▶ **Required work**: Please give the number of lines in the listing that include the word "design", with no other words.

▶ **Exercise inputs**:
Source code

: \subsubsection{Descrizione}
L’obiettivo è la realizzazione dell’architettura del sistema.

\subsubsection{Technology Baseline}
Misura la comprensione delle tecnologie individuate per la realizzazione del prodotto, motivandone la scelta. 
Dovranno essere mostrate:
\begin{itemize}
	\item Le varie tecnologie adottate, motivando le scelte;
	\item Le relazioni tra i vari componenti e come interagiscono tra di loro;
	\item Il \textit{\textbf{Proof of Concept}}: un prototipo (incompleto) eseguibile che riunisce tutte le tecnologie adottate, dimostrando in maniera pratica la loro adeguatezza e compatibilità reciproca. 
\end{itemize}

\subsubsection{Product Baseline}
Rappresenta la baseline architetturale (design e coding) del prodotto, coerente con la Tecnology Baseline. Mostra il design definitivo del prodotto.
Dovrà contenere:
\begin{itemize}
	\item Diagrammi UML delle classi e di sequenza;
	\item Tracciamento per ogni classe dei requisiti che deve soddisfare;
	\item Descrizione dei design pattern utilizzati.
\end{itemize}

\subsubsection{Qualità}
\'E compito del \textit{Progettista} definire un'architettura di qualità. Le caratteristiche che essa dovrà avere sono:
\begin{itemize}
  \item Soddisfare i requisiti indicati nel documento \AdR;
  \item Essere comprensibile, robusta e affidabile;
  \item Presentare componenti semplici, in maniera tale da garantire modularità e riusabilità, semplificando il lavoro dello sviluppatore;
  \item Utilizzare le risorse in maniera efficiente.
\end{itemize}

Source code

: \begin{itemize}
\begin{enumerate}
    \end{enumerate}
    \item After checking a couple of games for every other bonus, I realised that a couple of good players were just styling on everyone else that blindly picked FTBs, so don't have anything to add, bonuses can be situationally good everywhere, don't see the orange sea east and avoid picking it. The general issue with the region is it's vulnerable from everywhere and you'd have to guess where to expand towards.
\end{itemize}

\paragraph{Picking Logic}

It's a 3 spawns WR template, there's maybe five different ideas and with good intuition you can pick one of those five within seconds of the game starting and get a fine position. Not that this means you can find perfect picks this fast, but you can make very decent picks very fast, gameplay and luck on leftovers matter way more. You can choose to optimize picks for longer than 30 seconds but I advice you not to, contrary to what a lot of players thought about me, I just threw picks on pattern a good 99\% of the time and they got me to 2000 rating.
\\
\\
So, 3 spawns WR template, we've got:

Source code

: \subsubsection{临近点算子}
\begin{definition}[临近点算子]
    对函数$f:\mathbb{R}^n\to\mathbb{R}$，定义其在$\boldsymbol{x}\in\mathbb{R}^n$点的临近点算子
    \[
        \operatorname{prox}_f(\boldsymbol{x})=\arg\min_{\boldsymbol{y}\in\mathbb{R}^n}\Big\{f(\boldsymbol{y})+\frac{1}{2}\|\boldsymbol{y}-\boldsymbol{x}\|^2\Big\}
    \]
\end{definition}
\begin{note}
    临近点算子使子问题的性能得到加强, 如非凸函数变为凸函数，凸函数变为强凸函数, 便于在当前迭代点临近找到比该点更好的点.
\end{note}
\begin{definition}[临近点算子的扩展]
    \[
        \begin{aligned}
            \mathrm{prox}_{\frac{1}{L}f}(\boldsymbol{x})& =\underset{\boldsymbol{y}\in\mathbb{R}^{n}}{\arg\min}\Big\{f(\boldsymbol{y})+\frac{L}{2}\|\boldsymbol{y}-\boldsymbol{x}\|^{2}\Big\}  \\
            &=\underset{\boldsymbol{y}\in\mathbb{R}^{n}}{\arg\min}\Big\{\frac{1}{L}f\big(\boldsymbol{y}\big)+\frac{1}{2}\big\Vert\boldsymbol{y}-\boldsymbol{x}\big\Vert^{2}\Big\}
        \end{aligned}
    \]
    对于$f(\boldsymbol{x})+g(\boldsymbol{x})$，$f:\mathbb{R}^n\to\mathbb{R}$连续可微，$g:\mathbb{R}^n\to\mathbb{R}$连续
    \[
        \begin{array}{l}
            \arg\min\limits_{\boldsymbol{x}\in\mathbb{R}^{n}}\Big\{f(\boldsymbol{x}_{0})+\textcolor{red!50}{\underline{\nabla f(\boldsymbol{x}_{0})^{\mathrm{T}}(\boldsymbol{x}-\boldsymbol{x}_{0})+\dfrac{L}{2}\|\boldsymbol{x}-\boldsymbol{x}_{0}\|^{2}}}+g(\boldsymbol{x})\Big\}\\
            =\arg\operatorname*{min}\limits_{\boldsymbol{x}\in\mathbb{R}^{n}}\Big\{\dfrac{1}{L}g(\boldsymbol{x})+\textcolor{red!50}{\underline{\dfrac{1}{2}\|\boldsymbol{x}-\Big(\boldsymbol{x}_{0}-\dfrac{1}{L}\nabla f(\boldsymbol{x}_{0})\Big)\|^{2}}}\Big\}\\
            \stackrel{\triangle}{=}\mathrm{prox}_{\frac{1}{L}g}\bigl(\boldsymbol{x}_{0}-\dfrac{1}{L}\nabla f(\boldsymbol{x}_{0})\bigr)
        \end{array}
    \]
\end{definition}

▶ **Result of the exercise**: 2